What the task requires:
Set down exactly the first line of the entries and every line after it, through the line with "the neighborhood structure".
——————
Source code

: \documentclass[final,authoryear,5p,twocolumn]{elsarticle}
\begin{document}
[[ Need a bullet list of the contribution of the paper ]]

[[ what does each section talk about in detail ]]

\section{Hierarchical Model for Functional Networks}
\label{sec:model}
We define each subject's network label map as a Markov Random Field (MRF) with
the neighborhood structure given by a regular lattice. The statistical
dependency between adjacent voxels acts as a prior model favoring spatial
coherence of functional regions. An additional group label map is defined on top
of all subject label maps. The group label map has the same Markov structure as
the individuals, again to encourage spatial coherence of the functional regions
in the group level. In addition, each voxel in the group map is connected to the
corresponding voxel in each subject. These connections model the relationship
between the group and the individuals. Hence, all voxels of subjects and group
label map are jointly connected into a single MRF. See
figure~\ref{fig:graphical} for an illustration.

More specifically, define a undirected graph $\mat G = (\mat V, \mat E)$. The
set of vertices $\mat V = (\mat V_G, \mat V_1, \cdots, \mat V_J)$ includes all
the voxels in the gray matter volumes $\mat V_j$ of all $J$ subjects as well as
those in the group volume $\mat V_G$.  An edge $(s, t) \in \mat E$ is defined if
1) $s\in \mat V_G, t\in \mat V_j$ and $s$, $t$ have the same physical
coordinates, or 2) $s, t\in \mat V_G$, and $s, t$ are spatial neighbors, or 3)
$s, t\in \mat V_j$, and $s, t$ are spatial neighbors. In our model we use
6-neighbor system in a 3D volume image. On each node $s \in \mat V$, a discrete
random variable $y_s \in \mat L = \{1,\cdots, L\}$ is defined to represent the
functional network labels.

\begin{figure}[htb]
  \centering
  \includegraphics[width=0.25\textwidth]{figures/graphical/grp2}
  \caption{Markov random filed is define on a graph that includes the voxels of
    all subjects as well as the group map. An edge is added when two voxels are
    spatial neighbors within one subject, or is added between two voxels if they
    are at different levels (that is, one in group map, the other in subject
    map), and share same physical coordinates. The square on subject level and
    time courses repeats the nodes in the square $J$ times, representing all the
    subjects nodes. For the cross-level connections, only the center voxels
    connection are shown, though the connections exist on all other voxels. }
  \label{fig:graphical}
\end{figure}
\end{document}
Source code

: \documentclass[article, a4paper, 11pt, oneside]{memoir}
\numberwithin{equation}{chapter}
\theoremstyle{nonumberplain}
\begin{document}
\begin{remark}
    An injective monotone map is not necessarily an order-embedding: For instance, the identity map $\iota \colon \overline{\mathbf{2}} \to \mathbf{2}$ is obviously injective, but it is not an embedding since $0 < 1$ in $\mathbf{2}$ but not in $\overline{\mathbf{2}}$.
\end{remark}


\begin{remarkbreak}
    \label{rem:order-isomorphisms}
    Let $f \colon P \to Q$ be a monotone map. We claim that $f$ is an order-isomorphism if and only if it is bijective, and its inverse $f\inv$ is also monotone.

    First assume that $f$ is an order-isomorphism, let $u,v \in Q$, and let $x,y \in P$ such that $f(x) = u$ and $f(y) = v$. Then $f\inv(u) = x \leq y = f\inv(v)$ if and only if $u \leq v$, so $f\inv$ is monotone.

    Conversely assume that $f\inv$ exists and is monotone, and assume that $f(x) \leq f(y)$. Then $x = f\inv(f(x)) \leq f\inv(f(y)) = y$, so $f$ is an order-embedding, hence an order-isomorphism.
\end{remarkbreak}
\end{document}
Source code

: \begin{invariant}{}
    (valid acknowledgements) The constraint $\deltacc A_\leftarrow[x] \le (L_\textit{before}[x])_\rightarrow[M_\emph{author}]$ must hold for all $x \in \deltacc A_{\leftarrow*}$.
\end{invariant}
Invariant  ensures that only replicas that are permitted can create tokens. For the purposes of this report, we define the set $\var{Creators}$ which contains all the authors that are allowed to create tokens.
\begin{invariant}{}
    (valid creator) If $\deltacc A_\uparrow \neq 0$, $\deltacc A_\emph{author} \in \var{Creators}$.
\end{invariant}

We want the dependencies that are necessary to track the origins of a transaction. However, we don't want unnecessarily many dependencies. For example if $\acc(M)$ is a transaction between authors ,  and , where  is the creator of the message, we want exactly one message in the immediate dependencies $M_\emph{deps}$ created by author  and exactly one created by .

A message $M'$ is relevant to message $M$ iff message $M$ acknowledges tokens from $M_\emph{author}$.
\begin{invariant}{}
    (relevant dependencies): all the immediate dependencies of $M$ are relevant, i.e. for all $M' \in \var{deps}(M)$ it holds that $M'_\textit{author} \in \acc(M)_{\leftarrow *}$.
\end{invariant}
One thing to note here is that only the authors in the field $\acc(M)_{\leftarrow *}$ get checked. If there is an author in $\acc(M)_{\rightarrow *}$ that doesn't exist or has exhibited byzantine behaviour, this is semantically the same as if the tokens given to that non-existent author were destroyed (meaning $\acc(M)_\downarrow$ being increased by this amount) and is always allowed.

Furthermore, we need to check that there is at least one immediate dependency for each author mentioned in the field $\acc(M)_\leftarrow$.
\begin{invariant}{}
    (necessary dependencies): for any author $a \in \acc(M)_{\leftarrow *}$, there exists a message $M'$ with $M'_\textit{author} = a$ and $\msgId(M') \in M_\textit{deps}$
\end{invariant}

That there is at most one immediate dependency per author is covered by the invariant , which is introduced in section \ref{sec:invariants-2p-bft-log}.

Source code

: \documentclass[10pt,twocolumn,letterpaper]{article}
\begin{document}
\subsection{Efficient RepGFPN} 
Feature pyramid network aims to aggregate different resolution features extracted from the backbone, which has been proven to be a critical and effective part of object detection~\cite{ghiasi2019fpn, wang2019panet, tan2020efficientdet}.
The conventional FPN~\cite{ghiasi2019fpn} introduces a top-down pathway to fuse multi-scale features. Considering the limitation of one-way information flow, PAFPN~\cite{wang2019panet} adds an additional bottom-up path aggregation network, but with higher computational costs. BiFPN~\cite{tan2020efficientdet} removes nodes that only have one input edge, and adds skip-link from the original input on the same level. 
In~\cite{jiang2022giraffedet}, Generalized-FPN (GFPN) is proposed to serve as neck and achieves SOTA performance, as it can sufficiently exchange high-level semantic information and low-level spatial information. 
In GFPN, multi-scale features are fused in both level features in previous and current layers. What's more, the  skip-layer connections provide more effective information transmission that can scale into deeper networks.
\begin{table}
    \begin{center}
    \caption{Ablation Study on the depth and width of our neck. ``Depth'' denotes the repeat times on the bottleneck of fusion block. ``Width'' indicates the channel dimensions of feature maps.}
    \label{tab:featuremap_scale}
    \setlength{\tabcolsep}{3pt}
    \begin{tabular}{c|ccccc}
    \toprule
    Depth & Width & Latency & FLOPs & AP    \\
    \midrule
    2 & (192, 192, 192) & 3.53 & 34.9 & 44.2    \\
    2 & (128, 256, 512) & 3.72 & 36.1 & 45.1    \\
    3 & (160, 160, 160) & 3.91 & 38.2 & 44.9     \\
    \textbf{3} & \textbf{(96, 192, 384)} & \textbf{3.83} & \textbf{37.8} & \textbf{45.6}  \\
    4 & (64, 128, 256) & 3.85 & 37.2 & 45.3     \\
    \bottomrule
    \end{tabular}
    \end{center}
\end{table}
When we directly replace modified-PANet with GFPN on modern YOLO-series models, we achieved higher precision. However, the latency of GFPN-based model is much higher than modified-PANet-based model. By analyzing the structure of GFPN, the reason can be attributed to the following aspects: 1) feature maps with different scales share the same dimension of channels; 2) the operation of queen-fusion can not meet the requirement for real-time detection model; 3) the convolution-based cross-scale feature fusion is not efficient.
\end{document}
——————
Solution below:
Source code

: \documentclass[final,authoryear,5p,twocolumn]{elsarticle}
\begin{document}
[[ Need a bullet list of the contribution of the paper ]]

[[ what does each section talk about in detail ]]

\section{Hierarchical Model for Functional Networks}
\label{sec:model}
We define each subject's network label map as a Markov Random Field (MRF) with
the neighborhood structure given by a regular lattice. The statistical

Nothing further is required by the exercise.